*Records to process:*
☆ ☆ ☆ ☆ ☆ ☆ ☆
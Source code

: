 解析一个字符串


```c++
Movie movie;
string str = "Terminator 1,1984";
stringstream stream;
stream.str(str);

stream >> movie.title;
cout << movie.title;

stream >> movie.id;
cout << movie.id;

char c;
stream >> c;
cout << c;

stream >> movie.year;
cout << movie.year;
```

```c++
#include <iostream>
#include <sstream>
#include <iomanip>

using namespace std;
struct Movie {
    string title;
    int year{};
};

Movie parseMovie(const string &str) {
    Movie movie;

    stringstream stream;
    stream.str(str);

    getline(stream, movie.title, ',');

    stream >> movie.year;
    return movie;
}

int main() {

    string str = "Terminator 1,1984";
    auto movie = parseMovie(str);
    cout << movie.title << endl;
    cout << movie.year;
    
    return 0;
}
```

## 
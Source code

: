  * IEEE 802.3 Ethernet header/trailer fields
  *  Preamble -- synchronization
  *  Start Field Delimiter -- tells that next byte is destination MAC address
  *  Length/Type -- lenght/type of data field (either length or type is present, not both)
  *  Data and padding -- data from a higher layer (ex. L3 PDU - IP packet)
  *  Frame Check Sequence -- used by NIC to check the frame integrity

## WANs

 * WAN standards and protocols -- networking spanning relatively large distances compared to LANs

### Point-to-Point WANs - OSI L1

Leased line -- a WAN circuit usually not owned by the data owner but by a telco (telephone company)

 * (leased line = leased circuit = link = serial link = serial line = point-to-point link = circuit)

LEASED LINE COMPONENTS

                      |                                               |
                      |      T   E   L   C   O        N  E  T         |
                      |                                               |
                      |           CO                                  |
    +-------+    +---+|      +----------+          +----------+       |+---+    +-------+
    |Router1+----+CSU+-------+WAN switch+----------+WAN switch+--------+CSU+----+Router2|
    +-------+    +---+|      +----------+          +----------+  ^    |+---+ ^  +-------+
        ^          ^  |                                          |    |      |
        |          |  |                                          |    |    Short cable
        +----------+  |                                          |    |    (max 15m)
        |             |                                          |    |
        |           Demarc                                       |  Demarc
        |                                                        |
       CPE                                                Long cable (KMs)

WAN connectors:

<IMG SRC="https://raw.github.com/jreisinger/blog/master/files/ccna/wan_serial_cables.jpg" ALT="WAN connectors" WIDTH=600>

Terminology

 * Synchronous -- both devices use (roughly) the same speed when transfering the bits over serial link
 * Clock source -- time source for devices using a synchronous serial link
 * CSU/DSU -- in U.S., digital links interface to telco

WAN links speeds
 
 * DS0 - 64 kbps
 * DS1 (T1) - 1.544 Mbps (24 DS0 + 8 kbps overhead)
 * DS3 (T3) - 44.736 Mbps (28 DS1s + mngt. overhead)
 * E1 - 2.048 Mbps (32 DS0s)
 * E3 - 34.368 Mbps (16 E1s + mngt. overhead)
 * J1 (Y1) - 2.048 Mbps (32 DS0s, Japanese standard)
☆ ☆ ☆ ☆ ☆ ☆ ☆
*The task:*
A complete and exact repetition of the entries is required.

*Written solution:*
Source code

: 解析一个字符串


```c++
Movie movie;
string str = "Terminator 1,1984";
stringstream stream;
stream.str(str);

stream >> movie.title;
cout << movie.title;

stream >> movie.id;
cout << movie.id;

char c;
stream >> c;
cout << c;

stream >> movie.year;
cout << movie.year;
```

```c++
#include <iostream>
#include <sstream>
#include <iomanip>

using namespace std;
struct Movie {
    string title;
    int year{};
};

Movie parseMovie(const string &str) {
    Movie movie;

    stringstream stream;
    stream.str(str);

    getline(stream, movie.title, ',');

    stream >> movie.year;
    return movie;
}

int main() {

    string str = "Terminator 1,1984";
    auto movie = parseMovie(str);
    cout << movie.title << endl;
    cout << movie.year;
    
    return 0;
}
```

## 
Source code

:  * IEEE 802.3 Ethernet header/trailer fields
  *  Preamble -- synchronization
  *  Start Field Delimiter -- tells that next byte is destination MAC address
  *  Length/Type -- lenght/type of data field (either length or type is present, not both)
  *  Data and padding -- data from a higher layer (ex. L3 PDU - IP packet)
  *  Frame Check Sequence -- used by NIC to check the frame integrity

## WANs

 * WAN standards and protocols -- networking spanning relatively large distances compared to LANs

### Point-to-Point WANs - OSI L1

Leased line -- a WAN circuit usually not owned by the data owner but by a telco (telephone company)

 * (leased line = leased circuit = link = serial link = serial line = point-to-point link = circuit)

LEASED LINE COMPONENTS

                      |                                               |
                      |      T   E   L   C   O        N  E  T         |
                      |                                               |
                      |           CO                                  |
    +-------+    +---+|      +----------+          +----------+       |+---+    +-------+
    |Router1+----+CSU+-------+WAN switch+----------+WAN switch+--------+CSU+----+Router2|
    +-------+    +---+|      +----------+          +----------+  ^    |+---+ ^  +-------+
        ^          ^  |                                          |    |      |
        |          |  |                                          |    |    Short cable
        +----------+  |                                          |    |    (max 15m)
        |             |                                          |    |
        |           Demarc                                       |  Demarc
        |                                                        |
       CPE                                                Long cable (KMs)

WAN connectors:

<IMG SRC="https://raw.github.com/jreisinger/blog/master/files/ccna/wan_serial_cables.jpg" ALT="WAN connectors" WIDTH=600>

Terminology

 * Synchronous -- both devices use (roughly) the same speed when transfering the bits over serial link
 * Clock source -- time source for devices using a synchronous serial link
 * CSU/DSU -- in U.S., digital links interface to telco

WAN links speeds
 
 * DS0 - 64 kbps
 * DS1 (T1) - 1.544 Mbps (24 DS0 + 8 kbps overhead)
 * DS3 (T3) - 44.736 Mbps (28 DS1s + mngt. overhead)
 * E1 - 2.048 Mbps (32 DS0s)
 * E3 - 34.368 Mbps (16 E1s + mngt. overhead)
 * J1 (Y1) - 2.048 Mbps (32 DS0s, Japanese standard)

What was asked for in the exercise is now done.